## [Material supplied]
-- Opening Marker --

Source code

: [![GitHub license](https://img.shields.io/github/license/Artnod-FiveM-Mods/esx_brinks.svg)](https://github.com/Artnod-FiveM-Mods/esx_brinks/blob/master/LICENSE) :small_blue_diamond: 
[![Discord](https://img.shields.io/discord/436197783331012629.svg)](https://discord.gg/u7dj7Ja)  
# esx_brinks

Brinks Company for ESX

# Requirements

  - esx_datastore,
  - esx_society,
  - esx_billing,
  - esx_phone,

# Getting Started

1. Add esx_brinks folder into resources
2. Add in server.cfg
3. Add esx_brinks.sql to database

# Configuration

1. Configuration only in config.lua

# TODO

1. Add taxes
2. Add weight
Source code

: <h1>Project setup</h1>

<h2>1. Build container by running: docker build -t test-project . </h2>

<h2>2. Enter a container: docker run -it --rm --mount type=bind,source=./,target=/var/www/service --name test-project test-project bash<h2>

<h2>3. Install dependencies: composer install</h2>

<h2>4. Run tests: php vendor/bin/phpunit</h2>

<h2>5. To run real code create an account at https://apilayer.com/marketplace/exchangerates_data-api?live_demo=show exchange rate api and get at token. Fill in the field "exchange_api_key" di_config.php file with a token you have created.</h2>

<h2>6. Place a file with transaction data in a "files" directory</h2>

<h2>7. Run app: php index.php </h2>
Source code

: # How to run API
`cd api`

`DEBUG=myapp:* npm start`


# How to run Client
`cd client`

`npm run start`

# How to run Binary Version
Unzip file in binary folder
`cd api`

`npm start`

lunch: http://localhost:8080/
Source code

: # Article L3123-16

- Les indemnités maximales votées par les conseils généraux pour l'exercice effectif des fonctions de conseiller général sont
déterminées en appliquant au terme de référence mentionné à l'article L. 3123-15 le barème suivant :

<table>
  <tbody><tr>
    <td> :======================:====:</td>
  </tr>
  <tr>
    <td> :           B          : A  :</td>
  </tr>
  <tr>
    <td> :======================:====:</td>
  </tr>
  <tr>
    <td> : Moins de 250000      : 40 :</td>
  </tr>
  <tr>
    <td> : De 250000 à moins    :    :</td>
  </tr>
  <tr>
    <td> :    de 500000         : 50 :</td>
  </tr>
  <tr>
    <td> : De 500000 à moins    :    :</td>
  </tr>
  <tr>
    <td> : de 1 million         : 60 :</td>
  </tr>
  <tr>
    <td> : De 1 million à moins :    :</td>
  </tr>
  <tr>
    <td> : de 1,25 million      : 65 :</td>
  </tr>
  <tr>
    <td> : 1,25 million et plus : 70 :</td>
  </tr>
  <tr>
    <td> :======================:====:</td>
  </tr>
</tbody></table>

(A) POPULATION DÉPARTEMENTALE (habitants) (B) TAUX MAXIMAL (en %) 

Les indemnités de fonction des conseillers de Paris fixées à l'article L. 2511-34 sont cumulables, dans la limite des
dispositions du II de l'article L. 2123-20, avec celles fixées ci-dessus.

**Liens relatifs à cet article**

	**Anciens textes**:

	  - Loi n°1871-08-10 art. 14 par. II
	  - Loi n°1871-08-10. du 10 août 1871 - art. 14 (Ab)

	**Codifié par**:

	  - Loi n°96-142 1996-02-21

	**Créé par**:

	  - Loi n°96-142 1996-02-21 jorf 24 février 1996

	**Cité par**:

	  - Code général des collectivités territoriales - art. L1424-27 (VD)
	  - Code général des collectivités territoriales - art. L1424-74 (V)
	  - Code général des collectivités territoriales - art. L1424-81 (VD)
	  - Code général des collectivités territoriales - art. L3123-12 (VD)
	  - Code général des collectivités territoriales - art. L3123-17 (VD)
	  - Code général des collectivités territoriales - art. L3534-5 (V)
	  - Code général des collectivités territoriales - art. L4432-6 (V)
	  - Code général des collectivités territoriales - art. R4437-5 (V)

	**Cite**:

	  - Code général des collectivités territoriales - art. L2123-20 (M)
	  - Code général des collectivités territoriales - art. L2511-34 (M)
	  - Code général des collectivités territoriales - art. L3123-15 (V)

-- Closing Marker --

## [Exercise requirements]
Each record is to be transcribed exactly and in full.

## [Problem solution]
Source code

: [![GitHub license](https://img.shields.io/github/license/Artnod-FiveM-Mods/esx_brinks.svg)](https://github.com/Artnod-FiveM-Mods/esx_brinks/blob/master/LICENSE) :small_blue_diamond: 
[![Discord](https://img.shields.io/discord/436197783331012629.svg)](https://discord.gg/u7dj7Ja)  
# esx_brinks

Brinks Company for ESX

# Requirements

  - esx_datastore,
  - esx_society,
  - esx_billing,
  - esx_phone,

# Getting Started

1. Add esx_brinks folder into resources
2. Add in server.cfg
3. Add esx_brinks.sql to database

# Configuration

1. Configuration only in config.lua

# TODO

1. Add taxes
2. Add weight
Source code

: <h1>Project setup</h1>

<h2>1. Build container by running: docker build -t test-project . </h2>

<h2>2. Enter a container: docker run -it --rm --mount type=bind,source=./,target=/var/www/service --name test-project test-project bash<h2>

<h2>3. Install dependencies: composer install</h2>

<h2>4. Run tests: php vendor/bin/phpunit</h2>

<h2>5. To run real code create an account at https://apilayer.com/marketplace/exchangerates_data-api?live_demo=show exchange rate api and get at token. Fill in the field "exchange_api_key" di_config.php file with a token you have created.</h2>

<h2>6. Place a file with transaction data in a "files" directory</h2>

<h2>7. Run app: php index.php </h2>
Source code

: # How to run API
`cd api`

`DEBUG=myapp:* npm start`


# How to run Client
`cd client`

`npm run start`

# How to run Binary Version
Unzip file in binary folder
`cd api`

`npm start`

lunch: http://localhost:8080/
Source code

: # Article L3123-16

- Les indemnités maximales votées par les conseils généraux pour l'exercice effectif des fonctions de conseiller général sont
déterminées en appliquant au terme de référence mentionné à l'article L. 3123-15 le barème suivant :

<table>
  <tbody><tr>
    <td> :======================:====:</td>
  </tr>
  <tr>
    <td> :           B          : A  :</td>
  </tr>
  <tr>
    <td> :======================:====:</td>
  </tr>
  <tr>
    <td> : Moins de 250000      : 40 :</td>
  </tr>
  <tr>
    <td> : De 250000 à moins    :    :</td>
  </tr>
  <tr>
    <td> :    de 500000         : 50 :</td>
  </tr>
  <tr>
    <td> : De 500000 à moins    :    :</td>
  </tr>
  <tr>
    <td> : de 1 million         : 60 :</td>
  </tr>
  <tr>
    <td> : De 1 million à moins :    :</td>
  </tr>
  <tr>
    <td> : de 1,25 million      : 65 :</td>
  </tr>
  <tr>
    <td> : 1,25 million et plus : 70 :</td>
  </tr>
  <tr>
    <td> :======================:====:</td>
  </tr>
</tbody></table>

(A) POPULATION DÉPARTEMENTALE (habitants) (B) TAUX MAXIMAL (en %) 

Les indemnités de fonction des conseillers de Paris fixées à l'article L. 2511-34 sont cumulables, dans la limite des
dispositions du II de l'article L. 2123-20, avec celles fixées ci-dessus.

**Liens relatifs à cet article**

	**Anciens textes**:

	  - Loi n°1871-08-10 art. 14 par. II
	  - Loi n°1871-08-10. du 10 août 1871 - art. 14 (Ab)

	**Codifié par**:

	  - Loi n°96-142 1996-02-21

	**Créé par**:

	  - Loi n°96-142 1996-02-21 jorf 24 février 1996

	**Cité par**:

	  - Code général des collectivités territoriales - art. L1424-27 (VD)
	  - Code général des collectivités territoriales - art. L1424-74 (V)
	  - Code général des collectivités territoriales - art. L1424-81 (VD)
	  - Code général des collectivités territoriales - art. L3123-12 (VD)
	  - Code général des collectivités territoriales - art. L3123-17 (VD)
	  - Code général des collectivités territoriales - art. L3534-5 (V)
	  - Code général des collectivités territoriales - art. L4432-6 (V)
	  - Code général des collectivités territoriales - art. R4437-5 (V)

	**Cite**:

	  - Code général des collectivités territoriales - art. L2123-20 (M)
	  - Code général des collectivités territoriales - art. L2511-34 (M)
	  - Code général des collectivités territoriales - art. L3123-15 (V)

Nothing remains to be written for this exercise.